On August 8, 1998, the Banking Commissioner entered a Notice of Intent to Revoke the broker-dealer registration of Meyers Pollack Robbins, Inc. under the Connecticut Uniform Securities Act (Docket number NR-98-5011-S). The firm is located at One World Trade Center, 91st Floor, Suite 9151, New York, New York. The Commissioner's action was based on allegations that the firm 1) engaged in dishonest or unethical practices in the securities business by employing unregistered cold callers and by using sales presentations, specifically business cards which mischaracterized agents' status as officers, in a manner as to be deceptive or misleading; 2) employed unregistered agents; 3) violated state record-keeping requirements by altering at least seven documents, including "agreements to purchase" from their original condition; 4) sold unregistered non-exempt shares of Grandma Lees, Inc., Software of Excellence International, Inc. and El Misti Gold, Ltd. in contravention of Section 36b-16 of the Act; 5) failed to maintain adequate supervisory procedures; and 6) had been the subject of a November 13, 1997 revocation order and cease and desist order by the State of Massachusetts. The firm was afforded an opportunity for a hearing on the Notice of Intent to Revoke.
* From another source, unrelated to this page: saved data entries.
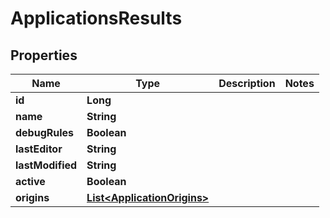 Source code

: 

# ApplicationsResults


## Properties

| Name | Type | Description | Notes |
|------------ | ------------- | ------------- | -------------|
|**id** | **Long** |  |  |
|**name** | **String** |  |  |
|**debugRules** | **Boolean** |  |  |
|**lastEditor** | **String** |  |  |
|**lastModified** | **String** |  |  |
|**active** | **Boolean** |  |  |
|**origins** | [**List&lt;ApplicationOrigins&gt;**](ApplicationOrigins.md) |  |  |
EDI Financial, Inc. (CRD # 15699) - Notice of Intent to Deny Broker-dealer Registration and to Fine Issued; Order to Cease and Desist Entered

On August 11, 1998, the Banking Commissioner entered a Notice of Intent to Deny the pending broker-dealer registration of EDI Financial, Inc. under the Connecticut Uniform Securities Act (Docket number ND-98-5205-S). On the same day, the Commissioner issued a Notice of Intent to Fine the firm, and entered an Order to Cease and Desist. The firm is located at 4514 Cole Avenue, Suite 760, Dallas, Texas. The Commissioner's action was based on allegations that the firm 1) violated an April 10, 1995 Consent Order of the Commissioner by transacting business as a broker-dealer absent registration and 2) filed an application for registration that contained false or misleading statements concerning the firm's unregistered activity. Respondent EDI Financial, Inc. was afforded an opportunity for a hearing on the Notice of Intent to Deny Registration, the Notice of Intent to Fine and the Order to Cease and Desist.
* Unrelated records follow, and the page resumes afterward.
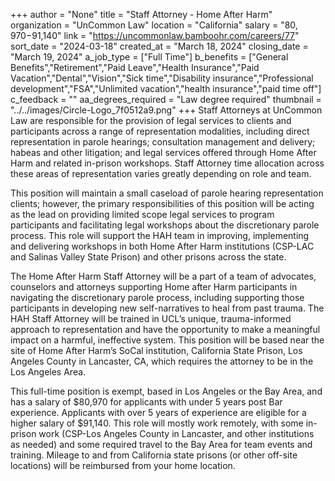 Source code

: +++
author = "None"
title = "Staff Attorney - Home After Harm"
organization = "UnCommon Law"
location = "California"
salary = "$80,970-$91,140"
link = "https://uncommonlaw.bamboohr.com/careers/77"
sort_date = "2024-03-18"
created_at = "March 18, 2024"
closing_date = "March 19, 2024"
a_job_type = ["Full Time"]
b_benefits = ["General Benefits","Retirement","Paid Leave","Health Insurance","Paid Vacation","Dental","Vision","Sick time","Disability insurance","Professional development","FSA","Unlimited vacation","health insurance","paid time off"]
c_feedback = ""
aa_degrees_required = "Law degree required"
thumbnail = "../../images/Circle-Logo_7f0512a9.png"
+++
Staff Attorneys at UnCommon Law are responsible for the provision of legal services to clients and participants across a range of representation modalities, including direct representation in parole hearings; consultation management and delivery; habeas and other litigation; and legal services offered through Home After Harm and related in-prison workshops. Staff Attorney time allocation across these areas of representation varies greatly depending on role and team.



This position will maintain a small caseload of parole hearing representation clients; however, the primary responsibilities of this position will be acting as the lead on providing limited scope legal services to program participants and facilitating legal workshops about the discretionary parole process. This role will support the HAH team in improving, implementing and delivering workshops in both Home After Harm institutions (CSP-LAC and Salinas Valley State Prison) and other prisons across the state.



The Home After Harm Staff Attorney will be a part of a team of advocates, counselors and attorneys supporting Home after Harm participants in navigating the discretionary parole process, including supporting those participants in developing new self-narratives to heal from past trauma. The HAH Staff Attorney will be trained in UCL’s unique, trauma-informed approach to representation and have the opportunity to make a meaningful impact on a harmful, ineffective system. This position will be based near the site of Home After Harm’s SoCal institution, California State Prison, Los Angeles County in Lancaster, CA, which requires the attorney to be in the Los Angeles Area. 



This full-time position is exempt, based in Los Angeles or the Bay Area, and has a salary of $80,970 for applicants with under 5 years post Bar experience. Applicants with over 5 years of experience are eligible for a higher salary of $91,140. This role will mostly work remotely, with some in-prison work (CSP-Los Angeles County in Lancaster, and other institutions as needed) and some required travel to the Bay Area for team events and training. Mileage to and from California state prisons (or other off-site locations) will be reimbursed from your home location.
E. C. Capital, Ltd. (CRD # 37447) - Amended Notice of Intent to Revoke Registration as a Broker-dealer and Amended Order Summarily Suspending Broker-dealer Registration Issued

On August 28, 1998, the Banking Commissioner issued an amended order summarily suspending the broker-dealer registration of E.C. Capital, Ltd. under the Connecticut Uniform Securities Act and an amended Notice of Intent to Revoke Registration (Docket number SS-98-5419-S). Administrative action had been initially commenced against the firm on April 23, 1998 when the Commissioner summarily suspended the firm's broker-dealer registration and provided Notice of Intent to revoke that registration based on allegations that, during an examination and investigation of E.C. Capital, Ltd., the firm deleted and failed to later make available approximately 300 computer files after examiners requested that the integrity of computer information be maintained. In addition to the claims asserted in the original action, the amended notice and order alleged that the respondent violated a letter agreement with the agency by soliciting NASDAQ Smallcap Market stocks; employed unregistered agents, which included cold callers as well as the firm's chairman and CEO, Gregory Small; and failed to establish and implement adequate supervisory procedures.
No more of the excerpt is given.